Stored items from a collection
*** Block opens ***

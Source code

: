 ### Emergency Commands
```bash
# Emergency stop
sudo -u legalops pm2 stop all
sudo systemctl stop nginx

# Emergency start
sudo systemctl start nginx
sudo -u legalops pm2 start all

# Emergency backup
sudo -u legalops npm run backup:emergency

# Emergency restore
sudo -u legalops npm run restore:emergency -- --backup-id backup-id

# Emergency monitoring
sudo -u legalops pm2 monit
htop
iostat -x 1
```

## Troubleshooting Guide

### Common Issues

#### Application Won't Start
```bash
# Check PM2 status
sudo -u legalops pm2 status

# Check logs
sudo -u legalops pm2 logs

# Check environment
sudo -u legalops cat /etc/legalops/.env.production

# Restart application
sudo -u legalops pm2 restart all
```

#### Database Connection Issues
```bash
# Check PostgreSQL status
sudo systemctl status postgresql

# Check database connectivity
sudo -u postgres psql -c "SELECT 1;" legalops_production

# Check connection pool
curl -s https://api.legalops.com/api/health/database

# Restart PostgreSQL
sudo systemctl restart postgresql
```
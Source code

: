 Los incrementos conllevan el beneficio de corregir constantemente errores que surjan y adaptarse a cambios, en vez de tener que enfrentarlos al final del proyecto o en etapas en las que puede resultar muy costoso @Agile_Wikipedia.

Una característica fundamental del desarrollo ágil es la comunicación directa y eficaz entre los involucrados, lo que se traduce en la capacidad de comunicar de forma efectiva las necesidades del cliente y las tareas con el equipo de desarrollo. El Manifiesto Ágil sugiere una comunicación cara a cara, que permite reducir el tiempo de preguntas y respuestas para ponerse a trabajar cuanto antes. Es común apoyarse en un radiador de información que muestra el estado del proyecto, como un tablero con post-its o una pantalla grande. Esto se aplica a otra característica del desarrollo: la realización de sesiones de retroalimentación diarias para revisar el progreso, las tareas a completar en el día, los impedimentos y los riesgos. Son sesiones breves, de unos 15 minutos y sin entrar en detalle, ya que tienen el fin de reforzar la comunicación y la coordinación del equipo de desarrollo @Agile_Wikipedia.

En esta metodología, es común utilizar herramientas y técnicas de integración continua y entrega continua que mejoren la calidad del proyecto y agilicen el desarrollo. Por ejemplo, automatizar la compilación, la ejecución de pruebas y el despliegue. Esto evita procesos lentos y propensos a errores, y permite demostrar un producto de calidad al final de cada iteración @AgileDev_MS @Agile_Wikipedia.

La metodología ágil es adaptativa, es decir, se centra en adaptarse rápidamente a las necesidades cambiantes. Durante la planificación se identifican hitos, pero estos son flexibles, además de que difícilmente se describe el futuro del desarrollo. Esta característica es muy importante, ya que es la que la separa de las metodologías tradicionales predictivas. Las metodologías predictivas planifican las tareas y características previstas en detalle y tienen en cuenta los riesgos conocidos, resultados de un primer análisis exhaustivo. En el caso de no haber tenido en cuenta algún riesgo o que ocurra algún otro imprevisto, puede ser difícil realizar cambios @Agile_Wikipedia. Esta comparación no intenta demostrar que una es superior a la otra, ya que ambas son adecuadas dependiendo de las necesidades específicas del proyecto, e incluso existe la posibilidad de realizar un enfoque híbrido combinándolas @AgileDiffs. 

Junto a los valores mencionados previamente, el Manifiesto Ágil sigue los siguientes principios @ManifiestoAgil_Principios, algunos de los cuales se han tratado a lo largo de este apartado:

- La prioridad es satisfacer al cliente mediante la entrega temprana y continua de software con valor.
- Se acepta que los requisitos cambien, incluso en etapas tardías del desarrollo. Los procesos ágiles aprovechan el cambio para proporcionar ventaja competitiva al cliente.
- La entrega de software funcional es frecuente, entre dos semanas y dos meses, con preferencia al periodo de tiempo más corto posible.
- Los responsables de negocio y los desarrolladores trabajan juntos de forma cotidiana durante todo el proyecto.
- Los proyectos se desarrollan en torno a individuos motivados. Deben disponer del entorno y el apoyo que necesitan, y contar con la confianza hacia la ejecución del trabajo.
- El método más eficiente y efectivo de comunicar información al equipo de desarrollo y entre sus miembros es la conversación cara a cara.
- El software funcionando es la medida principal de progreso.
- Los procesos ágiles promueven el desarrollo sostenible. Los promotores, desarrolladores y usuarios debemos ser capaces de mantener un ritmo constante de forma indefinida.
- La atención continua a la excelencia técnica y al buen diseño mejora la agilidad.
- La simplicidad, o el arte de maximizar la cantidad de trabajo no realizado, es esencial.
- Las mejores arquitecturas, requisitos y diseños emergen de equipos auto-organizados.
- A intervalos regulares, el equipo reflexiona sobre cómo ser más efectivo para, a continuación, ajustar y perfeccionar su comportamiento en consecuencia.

*** Block closes ***

▸ TASK STATEMENT
Once a line of the records is found to contain "errores", copy it out.

▸ COMPLETED EXERCISE
: Los incrementos conllevan el beneficio de corregir constantemente errores que surjan y adaptarse a cambios, en vez de tener que enfrentarlos al final del proyecto o en etapas en las que puede resultar muy costoso @Agile_Wikipedia.
En esta metodología, es común utilizar herramientas y técnicas de integración continua y entrega continua que mejoren la calidad del proyecto y agilicen el desarrollo. Por ejemplo, automatizar la compilación, la ejecución de pruebas y el despliegue. Esto evita procesos lentos y propensos a errores, y permite demostrar un producto de calidad al final de cada iteración @AgileDev_MS @Agile_Wikipedia.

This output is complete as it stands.